London's property crash has begun
The average age of a first time mum at London’s Chelsea and Westminster hospital is 37, a statistic that tells you everything you need to know about the choices supposedly affluent city dwellers are being forced to make in the capital. For the middle classes, the cost of living in London — the cost of getting by — long ago went past insane (£17,040: the cost per year of educating a four year-old child at Thomas’s school in Fulham, not including uniform). It’s the incredible price of property, of course, that’s been the engine driving this madness, ratcheting the pressure ever higher on Londoners who don’t own a home while making very wealthy, on paper at least, those who do.
For the last two decades and more, the capital’s property market to all intents and purposes has behaved like a giant Ponzi scheme played on a global scale. Money from all over the world has poured into London bricks, inflating values unrealistically in relation to wages, while the lavish bonuses paid to European bankers working in the City have also stoked momentum responsible for pushing up, for example, the average price of a London semi-detached house by 553 per cent between January 1995 and November 2017, from £133,820 to £873,603.
Over the same period, the average cost of a detached house in the capital went from £257,748 to £1,453,271.

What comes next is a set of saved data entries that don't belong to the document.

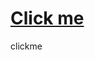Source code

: # <a href="javascript:alert('XSS Attack!');">Click me</a>
<a innerHtml=javascript:promot(1)>clickme</a>

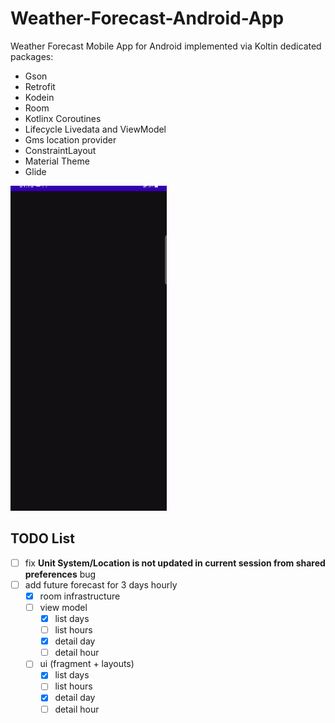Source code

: # Weather-Forecast-Android-App

Weather Forecast Mobile App for Android implemented via Koltin dedicated packages:
- Gson
- Retrofit
- Kodein
- Room
- Kotlinx Coroutines
- Lifecycle Livedata and ViewModel
- Gms location provider
- ConstraintLayout
- Material Theme
- Glide

![](ezgif.com-gif-maker.gif)

## TODO List
- [ ] fix **Unit System/Location is not updated in current session from shared preferences** bug
- [ ] add future forecast for 3 days hourly
  - [x] room infrastructure
  - [ ] view model
    - [x] list days
    - [ ] list hours
    - [x] detail day
    - [ ] detail hour
  - [ ] ui (fragment + layouts)
    - [x] list days
    - [ ] list hours
    - [x] detail day
    - [ ] detail hour
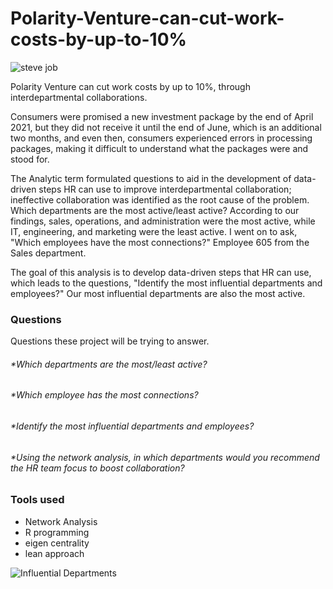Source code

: # Polarity-Venture-can-cut-work-costs-by-up-to-10%

![steve job](https://user-images.githubusercontent.com/103642582/201438994-cfc95560-851c-4e22-a201-bd16eedf991d.jpg)


Polarity Venture can cut work costs by up to 10%, through interdepartmental collaborations.

Consumers were promised a new investment package by the end of April 2021, but they did not receive it until the end of June, which is an additional two months, and even then, consumers experienced errors in processing packages, making it difficult to understand what the packages were and stood for.

The Analytic term formulated questions to aid in the development of data-driven steps HR can use to improve interdepartmental collaboration; ineffective collaboration was identified as the root cause of the problem. Which departments are the most active/least active? According to our findings, sales, operations, and administration were the most active, while IT, engineering, and marketing were the least active. I went on to ask, "Which employees have the most connections?" Employee 605 from the Sales department.

The goal of this analysis is to develop data-driven steps that HR can use, which leads to the questions, "Identify the most influential departments and employees?" Our most influential departments are also the most active.


### Questions

Questions these project will be trying to answer.

###### *Which departments are the most/least active?

###### *Which employee has the most connections?

###### *Identify the most influential departments and employees?

###### *Using the network analysis, in which departments would you recommend the HR team focus to boost collaboration?


### Tools used 

* Network Analysis
* R programming 
* eigen centrality
* lean approach 


![Influential Departments](https://user-images.githubusercontent.com/103642582/204098308-0bda12ae-6a85-41fd-be98-230c5168cc7f.png)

At last, however, the party is over. London property prices, now still flailing cartoonishly in mid-air despite being well over the edge of a cliff, are at the start of what we can call, for want of a better term, a death plunge. Although the carnage is only just beginning in earnest, desperate homeowners looking to sell are already dropping asking prices by tens of thousands of pounds and more. They know the tide is going out quickly.
The reasons you would have to be clinically insane to buy property in London today are blessedly easy to understand. Describing a modern financial disaster normally requires some pretence of understanding, say, derivatives markets or the myriad immensely complex ways international banks package and trade debt. Not this time.